Spectre arrived on Blu-ray this week from Fox, the second-best Bond grosser ever, looking and sounding demo quality.
No one ever thought it would take four films to complete the 007 origin story, but then no one counted on the return of Blofeld and Spectre, either. That’s what you get with the dynamic duo of Daniel Craig and Sam Mendes: it remains personal for this Bond, and what better way of tying up all of the loose ends than with the introduction of his nemesis as a doppelganger?
At the same time, the Craig era has swung back to the roots of the franchise where Blofeld/Spectre began. Having their cake, as it were. Interestingly, Spectre created a critical divide. While most enjoyed Skyfall, many did not appreciate the lighter, more celebratory tone of its follow-up, which features elegant work by production designer Dennis Gassner and cinematographer Hoyte van Hoytema. For them, it was about highlighting the romance and putting Bond back in control after the tragedy of Skyfall.
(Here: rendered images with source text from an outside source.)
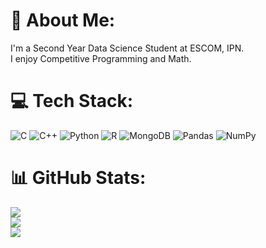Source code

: # 💫 About Me:
I'm a Second Year Data Science Student at ESCOM, IPN.<br>
I enjoy Competitive Programming and Math. <br>


# 💻 Tech Stack:
![C](https://img.shields.io/badge/c-%2300599C.svg?style=for-the-badge&logo=c&logoColor=white) ![C++](https://img.shields.io/badge/c++-%2300599C.svg?style=for-the-badge&logo=c%2B%2B&logoColor=white) ![Python](https://img.shields.io/badge/python-3670A0?style=for-the-badge&logo=python&logoColor=ffdd54) ![R](https://img.shields.io/badge/r-%23276DC3.svg?style=for-the-badge&logo=r&logoColor=white) ![MongoDB](https://img.shields.io/badge/MongoDB-%234ea94b.svg?style=for-the-badge&logo=mongodb&logoColor=white) ![Pandas](https://img.shields.io/badge/pandas-%23150458.svg?style=for-the-badge&logo=pandas&logoColor=white) ![NumPy](https://img.shields.io/badge/numpy-%23013243.svg?style=for-the-badge&logo=numpy&logoColor=white) 
# 📊 GitHub Stats:
![](https://github-readme-stats.vercel.app/api?username=carolinacorral&theme=nightowl&hide_border=false&include_all_commits=false&count_private=false)<br/>
![](https://github-readme-streak-stats.herokuapp.com/?user=carolinacorral&theme=nightowl&hide_border=false)<br/>
![](https://github-readme-stats.vercel.app/api/top-langs/?username=carolinacorral&theme=nightowl&hide_border=false&include_all_commits=false&count_private=false&layout=compact)

<!-- Proudly created with GPRM ( https://gprm.itsvg.in ) -->
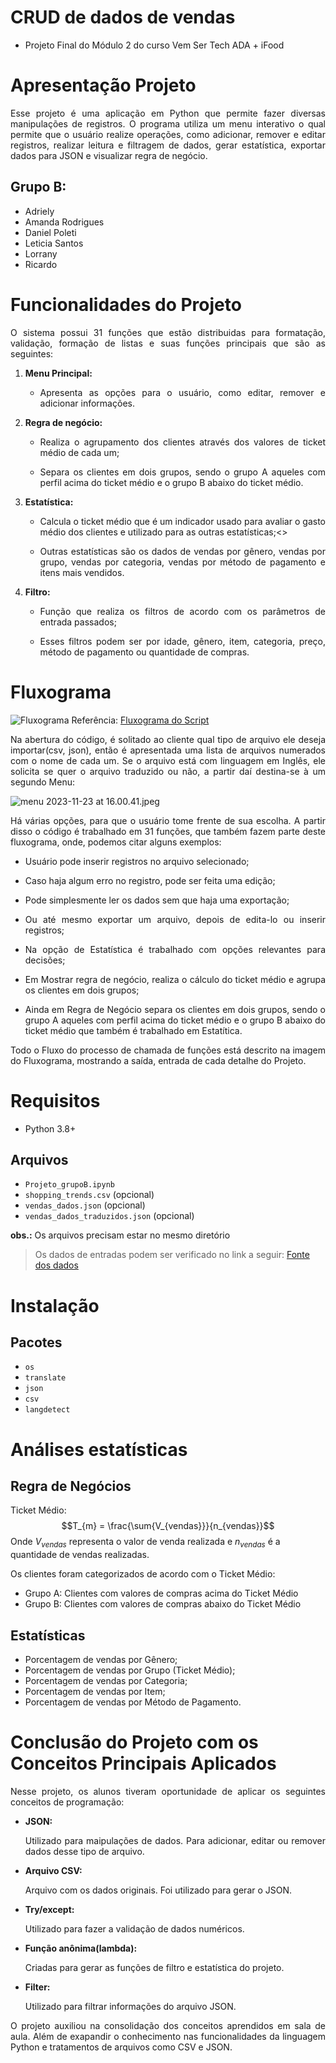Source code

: # CRUD de dados de vendas
- Projeto Final do Módulo 2 do curso Vem Ser Tech ADA + iFood

# Apresentação Projeto
<p style='text-align: justify;'> Esse projeto é uma aplicação em Python que permite fazer diversas manipulações de registros. O programa utiliza um menu interativo o qual permite que o usuário realize operações, como adicionar, remover e editar registros, realizar leitura e filtragem de dados, gerar estatística, exportar dados para JSON e visualizar regra de negócio.</p>  

 ## Grupo B:

- Adriely
- Amanda Rodrigues
- Daniel Poleti 
- Leticia Santos
- Lorrany 
- Ricardo

# Funcionalidades do Projeto

<p style='text-align: justify;'>O sistema possui 31 funções que estão distribuidas para formatação, validação, formação de listas e suas funções principais que são as seguintes:</p>  

1. **Menu Principal:**
    - <p style='text-align: justify;'>Apresenta as opções para o usuário, como editar, remover e adicionar informações.</p> 

2. **Regra de negócio:**
    - <p style='text-align: justify;'>Realiza o agrupamento dos clientes através dos valores de ticket médio de cada um;</p> 
    - <p style='text-align: justify;'>Separa os clientes em dois grupos, sendo o grupo A aqueles com perfil acima do ticket médio e o grupo B abaixo do ticket médio.</p>

3. **Estatística:**
    - <p style='text-align: justify;'>Calcula o ticket médio que é um indicador usado para avaliar o gasto médio dos clientes e utilizado para as outras estatísticas;<>
    - <p style='text-align: justify;'>Outras estatísticas são os dados de vendas por gênero, vendas por grupo, vendas por categoria, vendas por método de pagamento e itens mais vendidos.</p>  

4. **Filtro:**
    - <p style='text-align: justify;'>Função que realiza os filtros de acordo com os parâmetros de entrada passados;</p>
    - <p style='text-align: justify;'>Esses filtros podem ser por idade, gênero, item, categoria, preço, método de pagamento ou quantidade de compras.</p>

# Fluxograma 

![Fluxograma](Flowchart.jpg)
Referência: [Fluxograma do Script](https://miro.com/app/board/uXjVNNQHetw=/?moveToViewport=-5856,-879,7669,3565&embedId=44500891566)

<p style='text-align: justify;'>Na abertura do código, é solitado ao cliente qual tipo de arquivo ele deseja importar(csv, json), então é apresentada uma lista de arquivos numerados com o nome de cada um. 
Se o arquivo está com linguagem em Inglês, ele solicita se quer o arquivo traduzido ou não, a partir daí  destina-se à um segundo Menu:</p>

![menu 2023-11-23 at 16.00.41.jpeg](https://github.com/Grupo-B-Turma-2-Ada-VemSerTech/Projeto_Mod02_Ada_VemSerTech/blob/e447a83228a85b68faa8474515645ef28a19e4f2/menu%202023-11-23%20at%2016.00.41.jpeg)

<p style='text-align: justify;'>Há várias opções, para que o usuário tome frente de sua escolha.
A partir disso o código é trabalhado em 31 funções, que também fazem parte deste fluxograma, onde, podemos citar alguns exemplos:</p>

- <p style='text-align: justify;'>Usuário pode inserir registros no arquivo selecionado;</p>
- <p style='text-align: justify;'>Caso haja algum erro no registro, pode ser feita uma edição;</p>
- <p style='text-align: justify;'>Pode simplesmente ler os dados sem que haja uma exportação;</p>
- <p style='text-align: justify;'>Ou até mesmo exportar um arquivo, depois de edita-lo ou inserir registros;</p>
- <p style='text-align: justify;'>Na opção de Estatística é trabalhado com opções relevantes para decisões;</p>
- <p style='text-align: justify;'>Em Mostrar regra de negócio, realiza o cálculo do ticket médio e agrupa os clientes em dois grupos;</p> 
- <p style='text-align: justify;'>Ainda em Regra de Negócio separa os clientes em dois grupos, sendo o grupo A aqueles com perfil acima do ticket médio e o grupo B abaixo do ticket médio que também é trabalhado em Estatítica.</p>

<p style='text-align: justify;'>Todo o Fluxo do processo de chamada de funções está descrito na imagem do Fluxograma, mostrando a saída, entrada de cada detalhe do Projeto.</p>

# Requisitos
- Python 3.8+

 ## Arquivos
- `Projeto_grupoB.ipynb`
- `shopping_trends.csv` (opcional)
- `vendas_dados.json` (opcional)
- `vendas_dados_traduzidos.json` (opcional)

 **obs.:** Os arquivos precisam estar no mesmo diretório

 > Os dados de entradas podem ser verificado no link a seguir: [Fonte dos dados](https://www.kaggle.com/datasets/iamsouravbanerjee/customer-shopping-trends-dataset)


# Instalação
## Pacotes
- ``os``
- ``translate``
- ``json``
- ``csv``
- ``langdetect``


# Análises estatísticas
## Regra de Negócios
Ticket Médio:
$$T_{m} = \frac{\sum{V_{vendas}}}{n_{vendas}}$$
Onde $V_{vendas}$ representa o valor de venda realizada e $n_{vendas}$ é a quantidade de vendas realizadas.

Os clientes foram categorizados de acordo com o Ticket Médio:
- Grupo A: Clientes com valores de compras acima do Ticket Médio
- Grupo B: Clientes com valores de compras abaixo do Ticket Médio


## Estatísticas
- Porcentagem de vendas por Gênero;
- Porcentagem de vendas por Grupo (Ticket Médio);
- Porcentagem de vendas por Categoria;
- Porcentagem de vendas por Item;
- Porcentagem de vendas por Método de Pagamento.

# Conclusão do Projeto com os Conceitos Principais Aplicados

<p style='text-align: justify;'>Nesse projeto, os alunos tiveram oportunidade de aplicar os seguintes conceitos de programação:</p>

- **JSON:** <p style='text-align: justify;'>Utilizado para maipulações de dados. Para adicionar, editar ou remover dados desse tipo de arquivo.</p>

- **Arquivo CSV:** <p style='text-align: justify;'>Arquivo com os dados originais. Foi utilizado para gerar o JSON.</p>

- **Try/except:** <p style='text-align: justify;'>Utilizado para fazer a validação de dados numéricos.</p>

- **Função anônima(lambda):** <p style='text-align: justify;'>Criadas para gerar as funções de filtro e estatística do projeto.</p>

- **Filter:** <p style='text-align: justify;'>Utilizado para filtrar informações do arquivo JSON.</p>

<p style='text-align: justify;'>O projeto auxiliou na consolidação dos conceitos aprendidos em sala de aula. Além de exapandir o conhecimento nas funcionalidades da linguagem Python e tratamentos de arquivos como CSV e JSON.</p>

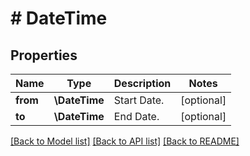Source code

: # # DateTime

## Properties

Name | Type | Description | Notes
------------ | ------------- | ------------- | -------------
**from** | **\DateTime** | Start Date. | [optional]
**to** | **\DateTime** | End Date. | [optional]

[[Back to Model list]](../../README.md#models) [[Back to API list]](../../README.md#endpoints) [[Back to README]](../../README.md)
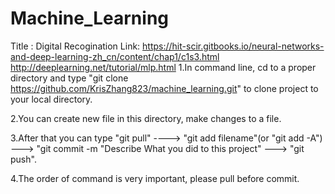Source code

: # Machine_Learning


Title : Digital Recogination
Link: https://hit-scir.gitbooks.io/neural-networks-and-deep-learning-zh_cn/content/chap1/c1s3.html
      http://deeplearning.net/tutorial/mlp.html
1.In command line, cd to a proper directory and type "git clone https://github.com/KrisZhang823/machine_learning.git" to clone project to your local directory.

2.You can create new file in this directory, make changes to a file.

3.After that you can type "git pull" ----> "git add filename"(or "git add -A")   ---> "git commit -m "Describe What you did to this project"  ---> "git push".

4.The order of command is very important, please pull before commit.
But then it’s always been a delicate balancing act for the Bond franchise, and Mendes has pushed the creation myth as far as he could, echoing moments not only from the Craig era but also earlier ones for emotional resonance, reminding us that the journey’s part of a continuum. Call it Road to Perdition meets Remembrance of Things Past. Bond, the orphan, finds an extended, if dysfunctional, family with MI6, but is confronted with the final piece of his past that explains his existential crisis. Now, at least, he understands what he’s up against and why.
Yet the main difference between Skyfall and Spectre is that Bond’s now in control, and Craig has never been more relaxed and confident as 007. This is most evident in the brilliant Day of the Dead pre-credit sequence in Mexico City (the lone special feature of interest). It’s the most ambitious in franchise history. The long tracking shot following Bond (escorted by Stephanie Sigman) trailing an assassin (Alessandro Cremona), whom he eventually kills after a lot of mayhem, demonstrates Bond at his most powerful, while also introducing themes of disguise and voyeurism.
But there’s a sense of fun, which carries over to the rest of this cat and mouse between Bond and his creepy childhood chum, Franz Oberhauser (Christoph Waltz), the head of Spectre and the author of Bond’s pain. Information is power in this post-Snowden surveillance nightmare of a plot, only Bond has truly become the protege of Judi Dench’s M. He’s still “half-monk, half-hit man,” but gives a lot more than he takes.
And Bond endures a lot in definitively proving why both he and MI6 are as vital as ever. Remember the wonderful introduction of Q (Ben Whishaw) in Skyfall? Bond asks why he needs him, and Q says, “Every now and then a trigger has to be pulled,” and Bond replies, “Or not pulled.” It’s a lesson repeated often in Spectre, as Bond reclaims his sense of purpose.